Officials at Bloomsburg University in Pennsylvania say they are trying to do a better job helping veterans transition from military life to campus life. (Jaime North/Bloomsburg University)
BLOOMSBURG, PA. — Brian Bengier spent 10 months in Afghanistan in 2008, serving in the National Guard as an infantry soldier until an improvised explosive device exploded 15 feet from the truck he was in, riddling his body with injuries.
Back home in Millville, Pa., he found himself wishing for more help adjusting to civilian life.
So today, he’s a full-time freshman at Bloomsburg University, pursuing a degree he hopes will lead to opportunities to counsel others returning from war.
He was glad to find BU’s Student Veterans Association, where he could talk with fellow service members.
Sometimes, the 32-year-old has trouble fitting in with the 18-year-olds in his classes.
“I had one professor talking about 9/11, and some of the students just looked dumbfounded,” he said.
Bengier is one of more than 210 students here who are veterans, receiving veterans benefits, or in the ROTC. BU is trying to do a better job helping them transition from military life to campus life.
“In the military, you know when you have to be someplace, where you have to be and what you’re supposed to be doing,” said Bob Heckrote, a graduate assistant in the veteran affairs office. “Here, it’s not nearly as structured.”
Heckrote’s position has existed since the summer.

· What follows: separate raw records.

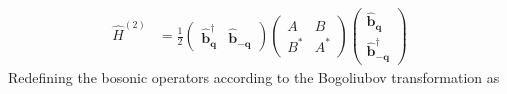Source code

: \begin{align}
\hat{H}^{(2)}&= \frac{1}{2}
    \begin{pmatrix}
        \hat{\bm{b}}_{\mathbf q}^{\dagger} &
        \hat{\bm{b}}_{-\mathbf q}
    \end{pmatrix}
    \begin{pmatrix}
        A & B\\
        B^{*} & A^{*}
    \end{pmatrix}
    \begin{pmatrix}
        \hat{\bm{b}}_{\mathbf q}\\
        \hat{\bm{b}}_{-\mathbf q}^{\dagger}
    \end{pmatrix}
\end{align}
Redefining the bosonic operators according to the Bogoliubov transformation as

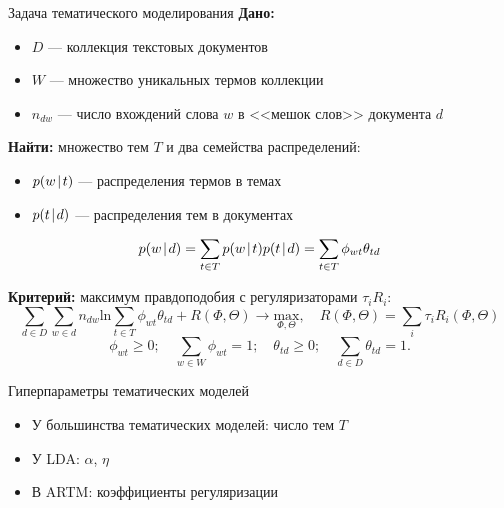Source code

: \begin{frame}[t]{Задача тематического моделирования}
\textbf{Дано:}
\begin{itemize}
    \item $D$ --- коллекция текстовых документов
    \item $W$ --- множество уникальных термов коллекции
    \item $n_{dw}$ --- число вхождений слова $w$ в <<мешок слов>> документа $d$
\end{itemize}

\medskip
\textbf{Найти:}
множество тем $T$ и два семейства распределений:
\smallskip
\begin{itemize}
    \item $p(w \mspace{2mu}{|}\mspace{2mu} t)$ --- распределения термов в темах
    \item $p(t \mspace{2mu}{|}\mspace{2mu} d)$ --- распределения тем в документах
\end{itemize}

\[
p(w \mspace{2mu}{|}\mspace{2mu} d) = \sum_{t \in T} p(w \mspace{2mu}{|}\mspace{2mu} t)p(t \mspace{2mu}{|}\mspace{2mu} d) = \sum_{t \in T} \phi_{wt}\theta_{td}
\]

\smallskip
\textbf{Критерий:} максимум правдоподобия с регуляризаторами $\tau_i R_i$:
\[
    \sum_{d \in D} \sum_{w \in d} n_{dw} \mathrm{ln} \sum_{t \in T} \phi_{wt} \theta_{td} + R(\Phi, \Theta) \rightarrow \underset{\Phi, \Theta}{\mathrm{max}}, \quad R(\Phi, \Theta) = \sum_{i} \tau_i R_i(\Phi, \Theta)
\]
\[
\phi_{wt} \ge 0; \quad \sum_{w \in W} \phi_{wt} = 1; \quad \theta_{td} \ge 0; \quad \sum_{d \in D} \theta_{td} = 1.
\]
\bigskip

\end{frame}

\begin{frame}{Гиперпараметры тематических моделей}
\begin{itemize}
    \item У большинства тематических моделей: число тем $T$
    \item У LDA: $\alpha$, $\eta$
    \item В ARTM: коэффициенты регуляризации
\end{itemize}
\end{frame}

He’s set up a veterans’ lounge at the Student Services Center and is assisting the Student Veterans Association with community service projects.
BUSVA and Heckrote have also organized lunches where veteran students can network with veteran faculty and staff.
There are many faces of the military at BU. Some are like Bengier — soldiers, sailors, airmen and Marines who have served in Afghanistan or Iraq and have returned home.
One man served in the Army for nearly 20 years, retired, and is now looking to learn a new craft, Heckrote said.
Others are younger members of the ROTC or reserves.
Heckrote, who served in both Iraq and Afghanistan with the Army National Guard, said part of his job is also dispelling some of the stereotypes about soldiers.
“We don’t all have PTSD and aren’t all alcoholics,” he said. “There’s a whole spectrum of good and bad, just like the whole population.”
Ben Otterbein, Student Veterans Association president, said his group has been reaching out to the community by participating in Relay for Life and raising money for the Wounded Warrior Project.
BU is trying to meet vets’ needs at a time when many soldiers might be considering their next steps, Heckrote said.
And Heckrote and Otterbein say they’re working to make BU even more welcoming to veterans.